Saved data entries:

* * * * * * * * *

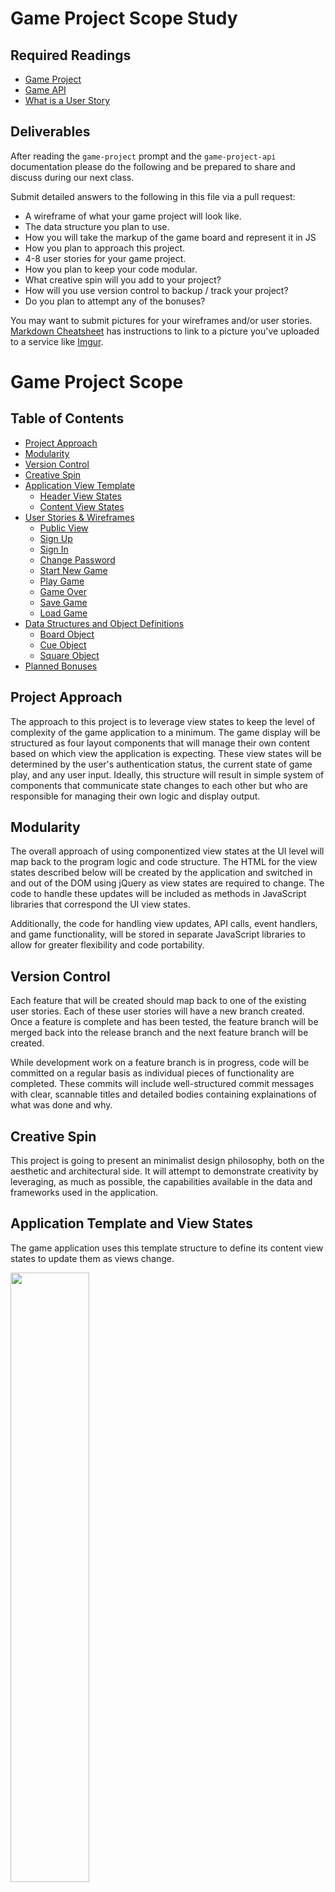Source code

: # Game Project Scope Study

## Required Readings

-   [Game Project](https://github.com/ga-wdi-boston/game-project)
-   [Game API](https://github.com/ga-wdi-boston/game-project-api)
-   [What is a User Story](https://www.mountaingoatsoftware.com/agile/user-stories)

## Deliverables

After reading the `game-project` prompt and the `game-project-api` documentation
please do the following and be prepared to share and discuss during our next
class.

Submit detailed answers to the following in this file via a pull request:

-   A wireframe of what your game project will look like.
-   The data structure you plan to use.
-   How you will take the markup of the game board and represent it in JS
-   How you plan to approach this project.
-   4-8 user stories for your game project.
-   How you plan to keep your code modular.
-   What creative spin will you add to your project?
-   How will you use version control to backup / track your project?
-   Do you plan to attempt any of the bonuses?

You may want to submit pictures for your wireframes and/or user stories.
[Markdown Cheatsheet](https://github.com/adam-p/markdown-here/wiki/Markdown-Cheatsheet)
has instructions to link to a picture you've uploaded to a service like [Imgur](http://imgur.com/).

# Game Project Scope

## Table of Contents
- [Project Approach](#project-approach)
- [Modularity](#modularity)
- [Version Control](#version-control)
- [Creative Spin](#creative-spin)
- [Application View Template](#application-template-and-view-states)
  - [Header View States](#header-view-states)
  - [Content View States](#content-view-states)
- [User Stories & Wireframes](#user-stories-and-wireframes)
  - [Public View](#1-public-view)
  - [Sign Up](#2-sign-up)
  - [Sign In](#3-sign-in)
  - [Change Password](#4-change-password)
  - [Start New Game](#5-start-new-game)
  - [Play Game](#6-play-game)
  - [Game Over](#7-game-over)
  - [Save Game](#8-save-game)
  - [Load Game](#9-load-game)
- [Data Structures and Object Definitions](#data-structures-and-object-definitions)
  - [Board Object](#board-object)
  - [Cue Object](#cue-object)
  - [Square Object](#square-object)
- [Planned Bonuses](#planned-bonuses)


## Project Approach

The approach to this project is to leverage view states to keep the level of complexity of the game application to a minimum. The game display will be structured as four layout components that will manage their own content based on which view the application is expecting. These view states will be determined by the user's authentication status, the current state of game play, and any user input. Ideally, this structure will result in simple system of components that communicate state changes to each other but who are responsible for managing their own logic and display output.

## Modularity

The overall approach of using componentized view states at the UI level will map back to the program logic and code structure. The HTML for the view states described below will be created by the application and switched in and out of the DOM using jQuery as view states are required to change. The code to handle these updates will be included as methods in JavaScript libraries that correspond the UI view states.

Additionally, the code for handling view updates, API calls, event handlers, and game functionality, will be stored in separate JavaScript libraries to allow for greater flexibility and code portability.

## Version Control

Each feature that will be created should map back to one of the existing user stories. Each of these user stories will have a new branch created. Once a feature is complete and has been tested, the feature branch will be merged back into the release branch and the next feature branch will be created.

While development work on a feature branch is in progress, code will be committed on a regular basis as individual pieces of functionality are completed. These commits will include well-structured commit messages with clear, scannable titles and detailed bodies containing explainations of what was done and why.

## Creative Spin

This project is going to present an minimalist design philosophy, both on the aesthetic and architectural side. It will attempt to demonstrate creativity by leveraging, as much as possible, the capabilities available in the data and frameworks used in the application.

## Application Template and View States
The game application uses this template structure to define its content view states to update them as views change.

<a href="https://s3.amazonaws.com/pliddy-ga/tic-tac-toe/wireframes/00-template.png" target="_blank"><img src="https://s3.amazonaws.com/pliddy-ga/tic-tac-toe/wireframes/00-template.png" width="50%"></a>

The template consists of four elements:
- **Header:** conent depends on authentication state of the user
- **Content:** fixed size area for showing game play and dialog boxes for user input
- **Message:** element for showing game messages to the player(s)
- **Footer:** static footer containing copyright information


### Header View States
The header has two view states, _public_ or _private,_ depending on whether the user has been authenticated.


#### Public Header View State
* _**Link:**_ sign up
* _**Link:**_ sign in


#### Private Header View State
* _**Brand Title:**_ "tic tac toe”
* _**Menu:**_ User (email) Dropdown
    * _**Link:**_ save game (only active in live game)
    * _**Link:**_ load game
    * _**Link:**_ change password
    * _**Link:**_ sign out


### Content View States
The main square in application display can contain
- _**Grid:**_ displays a 3x3 grid for game play views or to look like the game board for static views
- _**Form:**_ displays a box the size of the 3x3 grid containing form inputs


#### Content View State: Splash Screen
* _**Layout:**_ 3x3 board grid
* _**Content:**_ Characters for “tic tac toe” in grid


#### Content View State: Sign up
* _**Layout:**_ form
* _**Inputs:**_ email, password, and confirm password
* _**Links:**_ submit and cancel


#### Content View State: Sign in
* _**Layout:**_ : form
* _**Inputs:**_ email and password
* _**Links:**_ submit and cancel


#### Content View State: Change Password
* _**Layout:**_ form
* _**Inputs:**_ password and confirm password
* _**Links:**_ submit and cancel


#### Content View State: Start Game
* _**Layout:**_ 3x3 board grid
* _**Links:**_ start game


#### Content View State: Play Game
* _**Layout:**_ 3x3 board grid
* _**Squares:**_
    * _**Link:**_ clickable square as blank button before select
    * _**Output:**_ static display of “X” or “O” after select


#### Content View State: Game Over
* _**Layout:**_ 3x3 board grid
* _**Link:**_ play again

#### Content View State: Load Game
* _**Layout:**_ form
* _**List:**_ saved games
* _**Link:**_ load
* _**Link:**_ cancel

## User Stories and Wireframes

### 1. Public View
As a unauthenticated user, I want to access a public view so that I can create an account or sign in.
- **User:** unauthenticated
- **View:** Public
- **Header View State:** Public
- **Content View State:** Splash Screen
- **Message:** inactive
- **Footer:** static
- **activeGame:** false

<a href="https://s3.amazonaws.com/pliddy-ga/tic-tac-toe/wireframes/01-public.png" target="_blank" ><img src="https://s3.amazonaws.com/pliddy-ga/tic-tac-toe/wireframes/01-public.png" width="50%"></a>

### 2. Sign Up
As a new user, I want to be able to create an account so that I can sign in and play the game.
- **User:** unauthenticated
- **View:** Sign up
- **Header View State:** Public with “sign up” active
- **Content View State:** Sign up
- **Message:** inactive
- **Footer:** static
- **activeGame:** false

<a href="https://s3.amazonaws.com/pliddy-ga/tic-tac-toe/wireframes/02-sign-up.png" target="_blank" ><img src="https://s3.amazonaws.com/pliddy-ga/tic-tac-toe/wireframes/02-sign-up.png" width="50%"></a>

### 3. Sign In
As an existing user, I want to be able to sign in so that I can play the game.
- **User:** unauthenticated
- **View:** Sign In
- **Header View State:** Public with “sign in” active
- **Content View State:** Sign In
- **Message:** display success/error messages
- **Footer:** static
- **activeGame:** false

<a href="https://s3.amazonaws.com/pliddy-ga/tic-tac-toe/wireframes/03-sign-in.png" target="_blank" ><img src="https://s3.amazonaws.com/pliddy-ga/tic-tac-toe/wireframes/03-sign-in.png" width="50%"></a>

### 4. Change Password
As an authenticated user, I want to change my password so that I can keep my account secure.
- **User:** unauthenticated
- **View:** Change Password
- **Header View State:** Private
- **Content View State:** Change Password
- **Message:** display success/error messages
- **Footer:** static
- **activeGame:** true or false

<a href="https://s3.amazonaws.com/pliddy-ga/tic-tac-toe/wireframes/04-change-password.png" target="_blank" ><img src="https://s3.amazonaws.com/pliddy-ga/tic-tac-toe/wireframes/04-change-password.png" width="50%"></a>

### 5. Start New Game
As an authenticated user, I want to start a new game so that I can begin playing.
- **User:** authenticated
- **View:** Start Game
- **Header View State:** Private
- **Content View State:** Start Game
- **Message:** inactive
- **Footer:** static
- **activeGame:** false

<a href="https://s3.amazonaws.com/pliddy-ga/tic-tac-toe/wireframes/05-start-game.png" target="_blank" ><img src="https://s3.amazonaws.com/pliddy-ga/tic-tac-toe/wireframes/05-start-game.png" width="50%"></a>

### 6. Play Game
As player, I want to make a move so the game can determine if that move changes the outcome of the game (active, win, lose, tie, draw).
- **User:** authenticated
- **View:** Play Game
- **Header View State:** Private
- **Content View State:** Play Game
- **Message:** display game play messages
- **Footer:** static
- **activeGame:** true

<a href="https://s3.amazonaws.com/pliddy-ga/tic-tac-toe/wireframes/06-play-game.png" target="_blank" ><img src="https://s3.amazonaws.com/pliddy-ga/tic-tac-toe/wireframes/06-play-game.png" width="50%"></a>


### 7. Game Over
As a player, I want to see when the game is over so that I can learn who won and see how many games I have won.
- **User:** authenticated
- **View:** Game Over
- **Header View State:** Private
- **Content View State:** Game Over
- **Message:** display game status messages
- **Footer:** static
- **activeGame:** false

<a href="https://s3.amazonaws.com/pliddy-ga/tic-tac-toe/wireframes/07-game-over.png" target="_blank" ><img src="https://s3.amazonaws.com/pliddy-ga/tic-tac-toe/wireframes/07-game-over.png" width="50%"></a>

### 8. Save Game
As a player, I want to be able to save my current game so that I can continue playing later.
- **User:** authenticated
- **View:** Game Play
- **Header View State:** Private
- **Content View State:** Game Play
- **Message:** display confirmation/error message
- **Footer:** static
- **activeGame:** true

<a href="https://s3.amazonaws.com/pliddy-ga/tic-tac-toe/wireframes/08-save-game.png" target="_blank" ><img src="https://s3.amazonaws.com/pliddy-ga/tic-tac-toe/wireframes/08-save-game.png" width="50%"></a>

### 9. Load Game
As a returning player, I want to be able to load one of my saved games so that i can continue playing.
- **User:** authenticated
- **View:** Game Start or Game Over
- **Header View State:** Private
- **Content View State:** Load Game
- **Message:** display game confirmation/error messages
- **Footer:** static
- **activeGame:** false

<a href="https://s3.amazonaws.com/pliddy-ga/tic-tac-toe/wireframes/09-load-game.png" target="_blank" ><img src="https://s3.amazonaws.com/pliddy-ga/tic-tac-toe/wireframes/09-load-game.png" width="50%"></a>

## Data Structures and Object Definitions
The following data structures define how the game will handle the `board`, `squares` on the board, and data structures called `cues` that monitor three squares in a row and determine f the status of the game as a result of the values of those squares.

### Board Object
A **Board** object is the primary data structure representing the game play environment.

#### Attributes
* _**squares[ ]:**_ an array of nine Square object representing the game board
* _**cues[ ]:**_ an array of eight Cue objects representing 3 rows, 3 columns, and 2 diagonals

#### Methods
* _**select( ):**_ the game updates itself when a selection is made
* _**draw( ):**_ the game updates its view and its squares to display the current game state
* _**checkWin( ):**_ the game checks to see if the last move has resulted in a win for that player
* _**reset( ):**_ resets the game back to default (ready to play new game)


### Cue Object
A **Cue** object represents a structure consisting of three sequential squares of the game board. If all three square values are identical, a player has won the game.

#### Attributes
* _**id:**_ astring identifying cue [ ‘row1', ‘row2', ‘row3', ‘col1', ‘col2', ‘col3', ‘dia1', ‘dia2’ ]
* _**squares[ ]:**_ an array of three Square objects

#### Methods
* _**checkWin( ):**_ compares the values in all three squares; returns:
    * 1 if all values are 'X’
    * -1 if all values are 'O’,
    * 0 if all values are not “X” or “O"

### Square Object
A **Square** object represents one of the squares on the game board.

#### Attributes
* _**cell:**_ which cell number is represented by this square (0-9)
* _**value:**_ null (default) | 'X' | ‘O’

#### Methods
* _**select( ):**_ the square sets its value to “X” or “O"
* _**draw( ):**_ the square updates its display to “X” or “O” and disables click input for future turns
* _**reset( ):**_ resets the square back to default (ready to play new game)

## Planned Bonuses

Once the basic requirements of the game project are complete, I plan to:
- Improve the overall visual experience of the game by leveraging Bootstrap for its out-of-the-box styling and interactivity and experiment with CSS animations to give the game smooth transitions between view state updates.
- Allow two players to play against each other from different devices
- Allow for a live player to play against the computer without requiring a complex rules engine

* * * * * * * * *

Go to the line with "three Square objects" in the entries above and repeat every line from there through the line with "Once the basic", exactly and with no other text.

* _**squares[ ]:**_ an array of three Square objects

#### Methods
* _**checkWin( ):**_ compares the values in all three squares; returns:
    * 1 if all values are 'X’
    * -1 if all values are 'O’,
    * 0 if all values are not “X” or “O"

### Square Object
A **Square** object represents one of the squares on the game board.

#### Attributes
* _**cell:**_ which cell number is represented by this square (0-9)
* _**value:**_ null (default) | 'X' | ‘O’

#### Methods
* _**select( ):**_ the square sets its value to “X” or “O"
* _**draw( ):**_ the square updates its display to “X” or “O” and disables click input for future turns
* _**reset( ):**_ resets the square back to default (ready to play new game)

## Planned Bonuses

Once the basic requirements of the game project are complete, I plan to:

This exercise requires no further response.